The beauty and fashion site uses the recent “Today Show” hair fiasco as a prime example
Unless you were living under a rock last week, you definitely saw NBC’s The Today Show completely fail in its “60-second Great Summer Hairstyles” segment. During the segment YouTube beauty guru Deepica Mutyala attempted to give three models—one African-American—a trio of easy breezy hairstyles to beat the summer heat.
Yet, when she turned to Malyia Mcnaughton’s already perfectly coifed natural hair into a frizzy side ponytail disaster, it didn’t go over well. Within hours of the broadcast, Black Twitter and the internet unleashed on Mutyala calling out her inability to understand Black natural hair.
And while Mutyala later apologized, promising to “do better,” the damage had already been done. Another day, another example of non-Black experts not understanding Black beauty (Remember Buzzfeed’s abysmal contouring lesson last year?)

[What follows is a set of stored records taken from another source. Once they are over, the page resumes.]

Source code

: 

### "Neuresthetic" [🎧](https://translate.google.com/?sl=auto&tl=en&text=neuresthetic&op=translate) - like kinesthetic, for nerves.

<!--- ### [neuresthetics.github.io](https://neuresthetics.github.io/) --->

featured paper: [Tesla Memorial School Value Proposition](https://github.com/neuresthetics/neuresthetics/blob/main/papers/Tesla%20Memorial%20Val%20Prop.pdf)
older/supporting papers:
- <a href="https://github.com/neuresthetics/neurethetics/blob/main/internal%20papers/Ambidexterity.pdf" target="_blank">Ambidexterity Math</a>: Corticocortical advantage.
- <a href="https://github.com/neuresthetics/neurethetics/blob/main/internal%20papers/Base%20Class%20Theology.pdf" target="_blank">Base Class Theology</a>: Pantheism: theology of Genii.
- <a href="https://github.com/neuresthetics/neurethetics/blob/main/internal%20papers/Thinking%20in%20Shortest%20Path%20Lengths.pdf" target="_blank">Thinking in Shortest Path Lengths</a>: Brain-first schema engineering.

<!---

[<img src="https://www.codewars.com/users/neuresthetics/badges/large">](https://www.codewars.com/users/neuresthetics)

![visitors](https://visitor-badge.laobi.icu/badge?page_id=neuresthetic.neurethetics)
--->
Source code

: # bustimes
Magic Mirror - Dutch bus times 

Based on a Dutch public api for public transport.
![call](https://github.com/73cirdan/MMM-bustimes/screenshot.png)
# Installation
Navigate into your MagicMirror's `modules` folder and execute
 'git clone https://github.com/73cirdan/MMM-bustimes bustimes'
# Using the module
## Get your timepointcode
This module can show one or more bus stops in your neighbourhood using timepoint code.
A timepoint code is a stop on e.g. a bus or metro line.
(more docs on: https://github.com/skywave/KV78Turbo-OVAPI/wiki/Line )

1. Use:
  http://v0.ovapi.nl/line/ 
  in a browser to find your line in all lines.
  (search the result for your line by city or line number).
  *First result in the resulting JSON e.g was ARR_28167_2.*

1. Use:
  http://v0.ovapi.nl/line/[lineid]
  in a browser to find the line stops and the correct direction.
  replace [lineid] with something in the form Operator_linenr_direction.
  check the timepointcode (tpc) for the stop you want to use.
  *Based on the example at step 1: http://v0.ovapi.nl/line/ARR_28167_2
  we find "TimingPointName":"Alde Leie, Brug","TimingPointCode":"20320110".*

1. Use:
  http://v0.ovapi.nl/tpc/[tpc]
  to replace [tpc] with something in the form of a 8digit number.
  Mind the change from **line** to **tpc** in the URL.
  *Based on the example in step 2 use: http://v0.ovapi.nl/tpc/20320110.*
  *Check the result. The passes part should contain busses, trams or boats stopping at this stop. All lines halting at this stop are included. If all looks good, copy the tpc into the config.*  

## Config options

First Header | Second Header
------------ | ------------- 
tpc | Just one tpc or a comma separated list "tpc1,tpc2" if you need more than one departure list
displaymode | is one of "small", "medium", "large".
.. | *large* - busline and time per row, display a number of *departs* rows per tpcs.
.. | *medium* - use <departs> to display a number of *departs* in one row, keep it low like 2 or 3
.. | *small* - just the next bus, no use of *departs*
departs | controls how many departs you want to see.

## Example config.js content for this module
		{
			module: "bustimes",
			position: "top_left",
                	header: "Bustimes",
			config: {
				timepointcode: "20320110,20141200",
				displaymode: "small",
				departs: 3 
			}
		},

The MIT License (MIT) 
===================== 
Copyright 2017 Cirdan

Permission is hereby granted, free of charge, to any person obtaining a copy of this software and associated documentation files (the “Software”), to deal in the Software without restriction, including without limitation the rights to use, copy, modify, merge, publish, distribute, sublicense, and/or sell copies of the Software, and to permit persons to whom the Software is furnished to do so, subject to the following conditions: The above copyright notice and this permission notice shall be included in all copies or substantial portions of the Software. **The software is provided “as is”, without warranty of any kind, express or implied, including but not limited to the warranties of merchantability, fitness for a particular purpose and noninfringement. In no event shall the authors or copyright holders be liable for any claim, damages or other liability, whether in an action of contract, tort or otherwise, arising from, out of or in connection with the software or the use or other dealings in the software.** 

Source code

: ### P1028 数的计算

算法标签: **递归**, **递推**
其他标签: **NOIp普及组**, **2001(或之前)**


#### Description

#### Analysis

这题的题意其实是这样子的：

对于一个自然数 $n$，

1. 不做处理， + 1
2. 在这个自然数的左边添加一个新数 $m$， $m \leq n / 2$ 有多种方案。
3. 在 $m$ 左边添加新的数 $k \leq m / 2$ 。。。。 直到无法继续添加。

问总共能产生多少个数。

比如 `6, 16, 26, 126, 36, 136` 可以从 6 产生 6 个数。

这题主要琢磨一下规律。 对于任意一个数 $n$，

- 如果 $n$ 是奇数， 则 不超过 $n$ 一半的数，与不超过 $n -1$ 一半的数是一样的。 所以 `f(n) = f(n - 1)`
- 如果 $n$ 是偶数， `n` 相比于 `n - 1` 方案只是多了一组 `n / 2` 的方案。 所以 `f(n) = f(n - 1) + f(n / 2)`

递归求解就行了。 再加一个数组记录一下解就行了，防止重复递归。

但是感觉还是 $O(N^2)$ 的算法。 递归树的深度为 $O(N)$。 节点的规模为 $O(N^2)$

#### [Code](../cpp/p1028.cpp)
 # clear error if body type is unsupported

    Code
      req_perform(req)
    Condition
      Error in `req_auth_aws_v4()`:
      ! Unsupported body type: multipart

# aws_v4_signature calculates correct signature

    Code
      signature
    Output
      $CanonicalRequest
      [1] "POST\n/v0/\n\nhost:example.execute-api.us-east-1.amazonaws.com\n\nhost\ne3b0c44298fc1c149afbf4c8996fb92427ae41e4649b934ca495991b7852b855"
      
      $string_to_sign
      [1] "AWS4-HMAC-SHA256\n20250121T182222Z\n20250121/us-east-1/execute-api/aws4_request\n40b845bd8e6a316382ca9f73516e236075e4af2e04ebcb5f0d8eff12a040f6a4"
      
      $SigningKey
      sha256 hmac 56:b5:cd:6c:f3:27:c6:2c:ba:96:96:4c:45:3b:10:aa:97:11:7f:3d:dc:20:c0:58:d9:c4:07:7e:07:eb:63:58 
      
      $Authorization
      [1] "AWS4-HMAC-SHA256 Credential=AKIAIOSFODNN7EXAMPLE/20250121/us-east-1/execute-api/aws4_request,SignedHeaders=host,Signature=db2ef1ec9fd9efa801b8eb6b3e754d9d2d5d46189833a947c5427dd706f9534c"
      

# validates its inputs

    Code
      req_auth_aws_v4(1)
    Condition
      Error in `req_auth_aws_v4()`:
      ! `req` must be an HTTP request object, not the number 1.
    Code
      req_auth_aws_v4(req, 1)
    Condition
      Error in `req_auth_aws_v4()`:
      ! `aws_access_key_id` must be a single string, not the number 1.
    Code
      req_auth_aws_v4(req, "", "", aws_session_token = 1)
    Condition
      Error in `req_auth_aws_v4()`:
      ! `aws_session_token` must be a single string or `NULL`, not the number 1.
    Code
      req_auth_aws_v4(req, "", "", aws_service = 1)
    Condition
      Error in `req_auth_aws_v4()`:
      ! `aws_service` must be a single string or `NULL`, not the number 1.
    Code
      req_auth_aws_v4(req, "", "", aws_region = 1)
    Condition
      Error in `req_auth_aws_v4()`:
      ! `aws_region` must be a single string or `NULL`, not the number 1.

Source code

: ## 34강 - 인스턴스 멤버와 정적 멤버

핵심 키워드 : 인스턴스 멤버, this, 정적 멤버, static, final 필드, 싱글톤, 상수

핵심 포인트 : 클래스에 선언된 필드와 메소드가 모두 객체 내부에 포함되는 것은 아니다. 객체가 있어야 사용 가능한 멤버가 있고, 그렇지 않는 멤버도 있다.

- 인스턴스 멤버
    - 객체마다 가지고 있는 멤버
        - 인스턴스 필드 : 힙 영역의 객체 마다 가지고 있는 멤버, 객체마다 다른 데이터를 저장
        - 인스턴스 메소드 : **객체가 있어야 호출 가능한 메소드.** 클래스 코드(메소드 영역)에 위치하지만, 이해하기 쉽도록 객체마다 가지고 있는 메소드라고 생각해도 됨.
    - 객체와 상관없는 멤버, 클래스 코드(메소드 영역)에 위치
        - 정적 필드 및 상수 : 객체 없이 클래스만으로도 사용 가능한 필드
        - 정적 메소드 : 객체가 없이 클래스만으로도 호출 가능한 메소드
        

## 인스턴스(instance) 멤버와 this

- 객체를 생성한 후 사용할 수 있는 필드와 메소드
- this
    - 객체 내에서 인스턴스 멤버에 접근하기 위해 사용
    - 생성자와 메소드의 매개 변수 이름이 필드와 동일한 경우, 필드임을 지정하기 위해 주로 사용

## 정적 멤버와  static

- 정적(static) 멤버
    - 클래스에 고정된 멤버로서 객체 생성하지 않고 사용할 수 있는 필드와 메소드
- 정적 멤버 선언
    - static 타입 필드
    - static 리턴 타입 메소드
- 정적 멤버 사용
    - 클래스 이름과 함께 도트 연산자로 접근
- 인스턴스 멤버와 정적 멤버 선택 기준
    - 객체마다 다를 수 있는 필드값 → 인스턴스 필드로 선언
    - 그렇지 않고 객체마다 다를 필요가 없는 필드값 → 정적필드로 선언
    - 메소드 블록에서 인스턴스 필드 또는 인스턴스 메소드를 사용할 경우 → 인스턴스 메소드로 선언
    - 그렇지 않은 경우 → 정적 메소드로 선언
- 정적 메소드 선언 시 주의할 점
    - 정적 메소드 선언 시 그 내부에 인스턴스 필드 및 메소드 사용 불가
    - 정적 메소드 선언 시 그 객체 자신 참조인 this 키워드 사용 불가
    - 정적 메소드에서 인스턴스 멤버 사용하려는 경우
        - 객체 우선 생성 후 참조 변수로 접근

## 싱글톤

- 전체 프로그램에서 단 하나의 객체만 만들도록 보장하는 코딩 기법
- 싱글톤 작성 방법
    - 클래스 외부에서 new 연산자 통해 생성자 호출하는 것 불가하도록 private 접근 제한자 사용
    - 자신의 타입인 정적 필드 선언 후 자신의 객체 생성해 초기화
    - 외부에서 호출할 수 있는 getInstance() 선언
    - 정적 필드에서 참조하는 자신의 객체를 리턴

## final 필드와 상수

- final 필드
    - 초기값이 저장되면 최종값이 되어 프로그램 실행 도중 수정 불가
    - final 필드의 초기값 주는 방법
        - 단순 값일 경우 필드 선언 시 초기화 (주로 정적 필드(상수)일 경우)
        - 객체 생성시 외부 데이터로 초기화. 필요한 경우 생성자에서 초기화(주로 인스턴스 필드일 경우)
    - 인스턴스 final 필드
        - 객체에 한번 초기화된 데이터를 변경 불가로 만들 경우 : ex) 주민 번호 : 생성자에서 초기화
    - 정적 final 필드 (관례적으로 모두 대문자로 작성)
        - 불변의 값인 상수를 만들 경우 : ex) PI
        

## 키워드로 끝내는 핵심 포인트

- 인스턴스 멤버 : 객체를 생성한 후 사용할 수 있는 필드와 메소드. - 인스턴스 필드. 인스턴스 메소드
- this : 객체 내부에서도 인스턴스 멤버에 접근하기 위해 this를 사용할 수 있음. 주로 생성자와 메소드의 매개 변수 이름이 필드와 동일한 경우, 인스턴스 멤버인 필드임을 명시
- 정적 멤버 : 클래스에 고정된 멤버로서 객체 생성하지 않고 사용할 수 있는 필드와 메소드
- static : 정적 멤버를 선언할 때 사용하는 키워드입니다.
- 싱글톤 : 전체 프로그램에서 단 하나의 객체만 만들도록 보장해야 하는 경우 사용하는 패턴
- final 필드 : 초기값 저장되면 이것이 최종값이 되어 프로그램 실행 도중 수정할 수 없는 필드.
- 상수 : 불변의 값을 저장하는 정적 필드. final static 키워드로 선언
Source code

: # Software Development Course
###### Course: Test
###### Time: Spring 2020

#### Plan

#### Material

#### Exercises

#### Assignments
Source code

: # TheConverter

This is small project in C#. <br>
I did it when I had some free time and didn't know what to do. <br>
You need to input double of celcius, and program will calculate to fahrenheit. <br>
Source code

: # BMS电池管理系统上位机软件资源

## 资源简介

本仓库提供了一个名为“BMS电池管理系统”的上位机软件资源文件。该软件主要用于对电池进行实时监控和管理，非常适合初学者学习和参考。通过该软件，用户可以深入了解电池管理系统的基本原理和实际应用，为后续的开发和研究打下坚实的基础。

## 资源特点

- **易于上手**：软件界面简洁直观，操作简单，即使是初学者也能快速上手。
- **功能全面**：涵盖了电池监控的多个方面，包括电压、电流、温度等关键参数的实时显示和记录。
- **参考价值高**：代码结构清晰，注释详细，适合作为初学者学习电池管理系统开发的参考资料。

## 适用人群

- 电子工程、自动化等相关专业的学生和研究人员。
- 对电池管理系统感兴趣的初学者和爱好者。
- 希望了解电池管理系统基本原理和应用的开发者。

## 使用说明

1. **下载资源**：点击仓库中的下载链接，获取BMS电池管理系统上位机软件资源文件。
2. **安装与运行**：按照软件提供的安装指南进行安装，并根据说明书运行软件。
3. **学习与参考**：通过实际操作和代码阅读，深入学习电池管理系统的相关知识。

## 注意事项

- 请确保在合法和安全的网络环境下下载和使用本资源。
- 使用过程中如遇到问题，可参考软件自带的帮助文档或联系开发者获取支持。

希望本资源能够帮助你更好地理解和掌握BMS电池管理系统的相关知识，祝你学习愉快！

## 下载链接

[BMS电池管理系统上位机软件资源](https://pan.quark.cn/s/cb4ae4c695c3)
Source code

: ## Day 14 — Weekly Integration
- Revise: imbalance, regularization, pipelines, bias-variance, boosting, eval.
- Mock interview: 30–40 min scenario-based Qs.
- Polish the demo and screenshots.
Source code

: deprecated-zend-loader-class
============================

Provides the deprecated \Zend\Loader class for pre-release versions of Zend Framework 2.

— Deepica Mutyala (@deepicam) August 5, 2016
“For decades the beauty industry has been able to get by using a shortsighted definition of diversity—one that only accounts for representation. Traditionally it has been enough for brands to only represent black women in beauty campaigns or TV segments but today that definition of inclusion no longer cuts it,” Dirshe wrote.
“Instead of approaching beauty from a colorblind vantage point, beauty brands should go a step further in addressing the needs and concerns of black women,” Dirshe added. “Our hair and makeup looks are different and should therefore be communicated and treated as such. Diversity isn’t just a marketing strategy; it’s a holistic approach that includes authentically engaging with and understanding the needs of black women.”
So what does that actually look like?
Ofunne Amaka, founder of Cocoa Swatches, told Dirshe that in order for that to be a reality, it’s about rethinking hiring practices across the board.
“True diversity would involve brands supporting the idea of diversity in every facet of their company: From their hiring practices, to their marketing efforts, to their product development, to their communications to their influencer relations,” Amaka said.
And for Mcnaughton, whose tresses had to endure this experience, the responsibility for change also must be on people color themselves, she said.
“There isn’t a reason to hire hosts or producers who can create content that reflect what the consumers want to see. We need to say what’s important and the industry will adjust accordingly,” Mcnaughton added.
The issue of representation not being enough transcends the beauty world.
It’s been a big topic in Hollywood as well, where in television, we have seen a rise in characters of color thanks to Empire, Scandal, Underground and Orange Is The New Black. Yet writing rooms, even on some diverse TV shows, still seem to be very white and male, which can affect the authenticity and humanity of characters on the TV shows.